0

I have written a class that generates random TCP ports that meet two criteria: 1, the port isn't being used by other processes; 2, the port hadn't been assigned by the object before.

To solve the problem, I created three sets, set 1 is a class attribute that won't change, it is the constant set representing all TCP ports from 1 to 65535.

Set 2 is dynamically created using a staticmethod, that contains all listening ports at the runtime of the staticmethod.

Set 3 is an instance attribute that is initially empty.

When the method that gets random ports is called, it calculates set1 - set2 - set3 and randomly chooses from the result and adds the choice to set3.

The code:

import psutil
import random

class Port_Getter:
    TOTAL = set(range(1, 65536))
    @staticmethod
    def busyports():
        return set(i.laddr.port for i in psutil.net_connections())
    
    def __init__(self):
        self.assigned = set()
    
    def randomport(self):
        available = list(Port_Getter.TOTAL - Port_Getter.busyports() - self.assigned)
        port = random.choice(available)
        self.assigned.add(port)
        return port

It works, but it is not very performant:

In [214]: p = Port_Getter()

In [215]: %timeit [p.randomport() for i in range(32)]
144 ms ± 3.22 ms per loop (mean ± std. dev. of 7 runs, 10 loops each)

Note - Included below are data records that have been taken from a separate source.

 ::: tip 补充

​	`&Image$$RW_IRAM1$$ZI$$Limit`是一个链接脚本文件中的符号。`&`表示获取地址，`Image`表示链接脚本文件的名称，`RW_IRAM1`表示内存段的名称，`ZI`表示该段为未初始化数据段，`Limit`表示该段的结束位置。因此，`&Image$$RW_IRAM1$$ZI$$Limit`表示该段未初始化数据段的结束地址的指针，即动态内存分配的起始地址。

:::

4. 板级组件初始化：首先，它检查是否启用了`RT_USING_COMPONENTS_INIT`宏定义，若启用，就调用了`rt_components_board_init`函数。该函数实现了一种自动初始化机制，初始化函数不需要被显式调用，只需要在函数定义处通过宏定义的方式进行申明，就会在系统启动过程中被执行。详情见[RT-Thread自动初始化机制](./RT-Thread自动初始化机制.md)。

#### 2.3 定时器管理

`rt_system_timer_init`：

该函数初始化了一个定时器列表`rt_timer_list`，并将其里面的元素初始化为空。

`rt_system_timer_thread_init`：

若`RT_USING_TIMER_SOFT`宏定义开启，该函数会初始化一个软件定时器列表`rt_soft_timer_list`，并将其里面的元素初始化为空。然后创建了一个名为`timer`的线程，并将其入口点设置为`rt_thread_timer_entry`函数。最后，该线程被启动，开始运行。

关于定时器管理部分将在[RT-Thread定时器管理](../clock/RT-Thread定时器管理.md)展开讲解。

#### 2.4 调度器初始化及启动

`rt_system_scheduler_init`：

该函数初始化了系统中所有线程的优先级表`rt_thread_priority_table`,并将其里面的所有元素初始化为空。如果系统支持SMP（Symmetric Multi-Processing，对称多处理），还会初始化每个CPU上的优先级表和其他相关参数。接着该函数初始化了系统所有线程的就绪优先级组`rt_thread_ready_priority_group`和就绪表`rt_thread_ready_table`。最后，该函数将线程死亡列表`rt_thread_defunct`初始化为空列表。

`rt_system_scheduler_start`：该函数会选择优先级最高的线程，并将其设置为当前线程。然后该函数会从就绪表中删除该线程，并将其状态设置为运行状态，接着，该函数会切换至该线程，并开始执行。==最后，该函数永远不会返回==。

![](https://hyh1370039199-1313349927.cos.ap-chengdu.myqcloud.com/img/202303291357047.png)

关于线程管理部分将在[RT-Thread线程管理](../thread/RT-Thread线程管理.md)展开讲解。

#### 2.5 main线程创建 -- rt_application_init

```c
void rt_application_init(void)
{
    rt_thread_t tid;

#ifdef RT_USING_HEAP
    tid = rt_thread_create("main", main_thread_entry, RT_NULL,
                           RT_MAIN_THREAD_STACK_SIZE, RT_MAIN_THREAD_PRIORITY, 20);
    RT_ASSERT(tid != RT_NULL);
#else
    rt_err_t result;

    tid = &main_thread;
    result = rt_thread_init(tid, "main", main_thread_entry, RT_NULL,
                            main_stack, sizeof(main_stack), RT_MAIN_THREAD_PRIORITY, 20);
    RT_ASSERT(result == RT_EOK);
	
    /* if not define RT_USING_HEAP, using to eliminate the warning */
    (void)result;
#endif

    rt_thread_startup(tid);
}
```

I understand the list conversion is likely the culprit that slows down the function, however random.choice() doesn't work with sets and random.sample() with sets is deprecated and not very fast either.

Using a list will eliminate the need of conversion for random.choice(), however I need to either convert the lists back to sets to get the difference or use list comprehension to get the difference, both methods will slow down the code.

So what is a more efficient way to get the same results? I think it might be a third party library that can randomly choose from sets, but I really don't know what can do this.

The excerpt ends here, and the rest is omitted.